┌──

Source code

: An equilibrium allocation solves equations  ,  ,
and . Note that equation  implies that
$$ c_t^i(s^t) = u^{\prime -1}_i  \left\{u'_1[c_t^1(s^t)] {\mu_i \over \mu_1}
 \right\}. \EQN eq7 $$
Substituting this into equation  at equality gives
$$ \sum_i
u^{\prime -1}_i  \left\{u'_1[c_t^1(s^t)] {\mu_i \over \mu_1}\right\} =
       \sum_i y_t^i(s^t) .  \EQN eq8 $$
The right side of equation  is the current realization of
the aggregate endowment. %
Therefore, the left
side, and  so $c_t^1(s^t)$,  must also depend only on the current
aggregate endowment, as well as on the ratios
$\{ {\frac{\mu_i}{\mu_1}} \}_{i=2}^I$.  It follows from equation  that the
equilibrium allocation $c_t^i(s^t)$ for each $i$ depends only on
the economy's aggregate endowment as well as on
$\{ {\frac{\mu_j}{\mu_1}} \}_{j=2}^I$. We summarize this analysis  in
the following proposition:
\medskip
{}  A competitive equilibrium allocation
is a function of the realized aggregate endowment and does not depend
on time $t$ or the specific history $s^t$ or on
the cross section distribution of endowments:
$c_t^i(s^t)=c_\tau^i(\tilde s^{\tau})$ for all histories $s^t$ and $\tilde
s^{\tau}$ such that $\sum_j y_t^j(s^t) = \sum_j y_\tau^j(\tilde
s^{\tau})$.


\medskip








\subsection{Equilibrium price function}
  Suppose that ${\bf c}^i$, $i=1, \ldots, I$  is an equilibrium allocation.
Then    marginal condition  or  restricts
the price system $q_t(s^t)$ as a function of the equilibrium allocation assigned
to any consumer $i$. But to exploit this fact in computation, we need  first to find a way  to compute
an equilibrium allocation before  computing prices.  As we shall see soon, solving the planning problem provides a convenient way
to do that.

└──

* WHAT TO PRODUCE
Each line containing the word "right" needs to be copied from the data above.

* SOLUTION FOR THIS PROBLEM
 \right\}. \EQN eq7 $$
u^{\prime -1}_i  \left\{u'_1[c_t^1(s^t)] {\mu_i \over \mu_1}\right\} =
The right side of equation  is the current realization of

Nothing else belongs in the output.